この研究によって、深睡眠の障害(時間短縮)は動脈硬化の進展につながる可能性がある、ということが示唆されました。

糖尿病の重要な治療方法になる可能性がある!

睡眠障害の治療によって交感神経系疾患の改善がもたらされることや、それに伴い、血糖の改善が期待できるという結果も得られたそうです。

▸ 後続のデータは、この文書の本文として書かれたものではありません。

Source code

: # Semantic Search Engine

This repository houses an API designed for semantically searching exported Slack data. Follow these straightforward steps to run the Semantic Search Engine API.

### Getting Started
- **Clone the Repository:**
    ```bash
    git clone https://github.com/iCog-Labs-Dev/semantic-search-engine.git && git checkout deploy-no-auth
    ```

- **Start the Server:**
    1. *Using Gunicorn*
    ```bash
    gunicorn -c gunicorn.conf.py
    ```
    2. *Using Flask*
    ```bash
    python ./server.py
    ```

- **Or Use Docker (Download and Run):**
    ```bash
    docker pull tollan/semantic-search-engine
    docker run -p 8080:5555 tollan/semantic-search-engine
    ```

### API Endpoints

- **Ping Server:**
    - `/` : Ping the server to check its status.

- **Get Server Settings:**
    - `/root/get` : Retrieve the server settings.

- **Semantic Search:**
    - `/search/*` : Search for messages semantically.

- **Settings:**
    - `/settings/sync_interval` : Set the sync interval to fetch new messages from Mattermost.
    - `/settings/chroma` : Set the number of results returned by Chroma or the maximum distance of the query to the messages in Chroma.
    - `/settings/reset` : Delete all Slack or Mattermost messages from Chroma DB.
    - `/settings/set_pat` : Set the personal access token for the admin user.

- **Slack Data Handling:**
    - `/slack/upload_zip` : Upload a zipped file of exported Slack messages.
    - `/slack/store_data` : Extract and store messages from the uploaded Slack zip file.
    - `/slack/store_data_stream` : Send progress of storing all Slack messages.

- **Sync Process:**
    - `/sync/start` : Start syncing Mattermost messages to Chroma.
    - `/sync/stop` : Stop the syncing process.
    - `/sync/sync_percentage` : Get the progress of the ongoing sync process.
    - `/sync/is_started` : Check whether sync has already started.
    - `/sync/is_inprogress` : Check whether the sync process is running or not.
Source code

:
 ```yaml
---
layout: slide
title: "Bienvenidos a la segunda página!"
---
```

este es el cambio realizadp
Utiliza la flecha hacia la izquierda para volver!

ただ、今回の研究では、血糖コントロールについてのみの少数の症例による結果しか得られていないそうなので、現在は血圧や血管障害指標の改善の有無についても検討しているそうです。

今後、研究が進展していき、睡眠障害の治療によって血糖コントロールの改善、高血圧の改善、血管障害の緩和を期待できる結果が得られた場合、睡眠障害治療が糖尿病の重要な治療方法になる可能性があると言われています。

この研究が睡眠障害の治療目的を新たに位置づけるうえで、重要な研究になるかもしれないそうですよ。